Friday, February 23, 2007

Merger Mania-Dennis

Unless you're been held incommunicado somewhere for the last week (or perhaps haven't caught any newscasts because you're a satellite radio listener), you know that Sirius and XM, the holders of the U.S. licenses for satellite radio, have decided the market simply won't sustain two sat radio companies, and they need to merge, in effect becoming a legal monopoly.

As someone who is trying to sustain a local public radio service on, oh... 1/500 of what Sirius is paying just Howard Stern, it's hard for me to be sympathetic. Both XM and Sirius have been spending money like the U.S. government, locking up national personalities like Stern and Oprah, not to mention NFL and college sports, NASCAR and even A Prairie Home Companion and Car Talk. At the same time, they've been spending millions on advertising. As a terrestrial radio manager, I've been more than happy to let them beat each other up, and am having trouble understanding why it's the government's job to let them have a monopoly simply because they've spent themselves into oblivion.

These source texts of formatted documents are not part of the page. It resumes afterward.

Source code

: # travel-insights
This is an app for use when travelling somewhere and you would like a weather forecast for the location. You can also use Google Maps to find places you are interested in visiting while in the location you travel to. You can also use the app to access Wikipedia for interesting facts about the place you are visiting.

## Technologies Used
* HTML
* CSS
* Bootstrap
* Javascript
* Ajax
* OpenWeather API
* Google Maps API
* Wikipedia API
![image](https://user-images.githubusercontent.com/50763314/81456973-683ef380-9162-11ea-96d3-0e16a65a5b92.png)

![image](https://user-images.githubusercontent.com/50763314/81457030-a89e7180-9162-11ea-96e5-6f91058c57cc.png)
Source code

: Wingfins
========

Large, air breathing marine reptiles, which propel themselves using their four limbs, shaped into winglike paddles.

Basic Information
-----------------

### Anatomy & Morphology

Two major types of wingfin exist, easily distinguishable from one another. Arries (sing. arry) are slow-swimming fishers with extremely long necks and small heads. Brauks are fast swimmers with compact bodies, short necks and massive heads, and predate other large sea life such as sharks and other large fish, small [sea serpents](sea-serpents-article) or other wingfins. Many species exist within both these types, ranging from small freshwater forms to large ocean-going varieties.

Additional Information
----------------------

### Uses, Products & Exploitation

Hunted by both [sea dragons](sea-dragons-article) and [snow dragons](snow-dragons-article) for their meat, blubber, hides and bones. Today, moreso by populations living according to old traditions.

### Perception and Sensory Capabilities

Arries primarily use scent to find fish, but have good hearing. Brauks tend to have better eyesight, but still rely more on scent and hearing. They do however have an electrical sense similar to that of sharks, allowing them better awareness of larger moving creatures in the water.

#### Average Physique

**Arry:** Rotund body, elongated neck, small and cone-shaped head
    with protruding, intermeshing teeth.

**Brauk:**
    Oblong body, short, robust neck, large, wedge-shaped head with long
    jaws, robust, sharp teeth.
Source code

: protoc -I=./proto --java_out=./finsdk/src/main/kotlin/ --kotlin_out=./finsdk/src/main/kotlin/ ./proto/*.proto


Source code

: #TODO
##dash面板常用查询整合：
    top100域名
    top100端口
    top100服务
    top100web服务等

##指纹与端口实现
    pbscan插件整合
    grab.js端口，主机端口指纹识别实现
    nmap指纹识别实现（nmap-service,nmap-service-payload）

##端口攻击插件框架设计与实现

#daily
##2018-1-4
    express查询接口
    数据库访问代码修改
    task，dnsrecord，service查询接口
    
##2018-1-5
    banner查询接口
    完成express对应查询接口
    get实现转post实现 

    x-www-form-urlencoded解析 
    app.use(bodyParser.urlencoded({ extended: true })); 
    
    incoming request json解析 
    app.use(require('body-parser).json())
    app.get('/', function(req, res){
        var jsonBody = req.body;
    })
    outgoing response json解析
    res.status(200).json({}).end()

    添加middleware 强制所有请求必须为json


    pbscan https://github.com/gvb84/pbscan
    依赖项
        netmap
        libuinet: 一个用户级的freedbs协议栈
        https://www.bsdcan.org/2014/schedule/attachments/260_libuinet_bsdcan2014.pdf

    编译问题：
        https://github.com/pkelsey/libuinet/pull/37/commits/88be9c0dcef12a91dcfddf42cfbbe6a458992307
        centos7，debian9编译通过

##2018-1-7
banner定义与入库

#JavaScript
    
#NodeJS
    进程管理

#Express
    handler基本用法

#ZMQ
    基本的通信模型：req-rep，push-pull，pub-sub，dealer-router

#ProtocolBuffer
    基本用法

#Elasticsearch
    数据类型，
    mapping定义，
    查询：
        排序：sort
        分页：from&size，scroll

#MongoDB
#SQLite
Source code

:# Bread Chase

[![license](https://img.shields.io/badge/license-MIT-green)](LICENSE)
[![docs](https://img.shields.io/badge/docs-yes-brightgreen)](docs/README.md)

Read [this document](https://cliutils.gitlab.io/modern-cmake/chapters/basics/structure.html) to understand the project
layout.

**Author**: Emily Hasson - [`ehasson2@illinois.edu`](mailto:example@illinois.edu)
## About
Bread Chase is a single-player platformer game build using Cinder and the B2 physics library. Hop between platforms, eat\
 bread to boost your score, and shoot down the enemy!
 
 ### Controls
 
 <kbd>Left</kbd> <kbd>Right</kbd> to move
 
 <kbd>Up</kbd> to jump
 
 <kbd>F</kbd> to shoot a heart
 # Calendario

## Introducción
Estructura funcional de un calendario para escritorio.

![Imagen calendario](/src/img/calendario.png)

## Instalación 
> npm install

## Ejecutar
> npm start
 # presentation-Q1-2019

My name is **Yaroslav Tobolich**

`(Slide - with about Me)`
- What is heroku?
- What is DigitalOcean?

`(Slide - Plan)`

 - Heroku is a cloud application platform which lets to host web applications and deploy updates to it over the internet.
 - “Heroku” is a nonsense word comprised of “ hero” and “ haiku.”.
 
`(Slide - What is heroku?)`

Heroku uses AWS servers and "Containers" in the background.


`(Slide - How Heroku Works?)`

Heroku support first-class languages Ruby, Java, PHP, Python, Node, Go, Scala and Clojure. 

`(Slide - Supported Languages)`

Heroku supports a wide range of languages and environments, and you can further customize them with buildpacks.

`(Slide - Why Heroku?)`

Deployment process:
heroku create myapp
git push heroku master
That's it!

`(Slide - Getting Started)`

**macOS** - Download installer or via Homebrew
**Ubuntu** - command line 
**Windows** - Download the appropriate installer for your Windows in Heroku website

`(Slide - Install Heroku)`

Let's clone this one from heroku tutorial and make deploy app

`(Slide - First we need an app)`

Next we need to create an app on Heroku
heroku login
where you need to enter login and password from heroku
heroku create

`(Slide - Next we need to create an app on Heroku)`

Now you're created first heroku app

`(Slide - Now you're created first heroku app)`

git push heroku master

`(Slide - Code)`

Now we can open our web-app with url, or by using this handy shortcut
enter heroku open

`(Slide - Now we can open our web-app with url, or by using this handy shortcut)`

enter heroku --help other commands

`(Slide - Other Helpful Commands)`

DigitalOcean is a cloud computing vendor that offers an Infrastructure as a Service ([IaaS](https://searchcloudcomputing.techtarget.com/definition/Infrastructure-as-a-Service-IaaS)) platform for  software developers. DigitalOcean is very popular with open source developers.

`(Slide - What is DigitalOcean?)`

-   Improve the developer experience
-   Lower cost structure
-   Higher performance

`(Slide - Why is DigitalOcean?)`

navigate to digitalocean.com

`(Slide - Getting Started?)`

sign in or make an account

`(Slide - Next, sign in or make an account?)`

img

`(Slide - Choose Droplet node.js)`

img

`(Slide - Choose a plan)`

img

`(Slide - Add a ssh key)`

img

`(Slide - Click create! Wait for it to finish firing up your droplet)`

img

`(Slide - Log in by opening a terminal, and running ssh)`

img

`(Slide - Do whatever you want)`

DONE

Am I worried satellite radio will take listeners away from KCCK? Well, it's not satellite radio itself that bugs me as much as this is just another trend toward big, faceless companies controlling the music we hear, instead of local people. When Clear Channel started buying multiple signals in cities large and small, company executives insisted the economies of scale would enable them to put interesting, niche formats on some stations that wouldn't have to be as profitable, or at least as profitable as soon. Yeah, that's happened.

If XM and Sirius merge, do you think they will put more jazz (for instance) on the combined service? Of course not, they'll stick with the three flavors they have now and spend the money they've saved on some flavor-of-the-month talk host or music format.

Call me old-fashioned, but I still think there is value in a radio station where a local host picks music he or she thinks is worth sharing, working for a company that's accountable to the community where the both the staff and listeners live.

Try finding that on a satellite. Heck, good luck finding it in most towns. Ours excepted, thanks to you!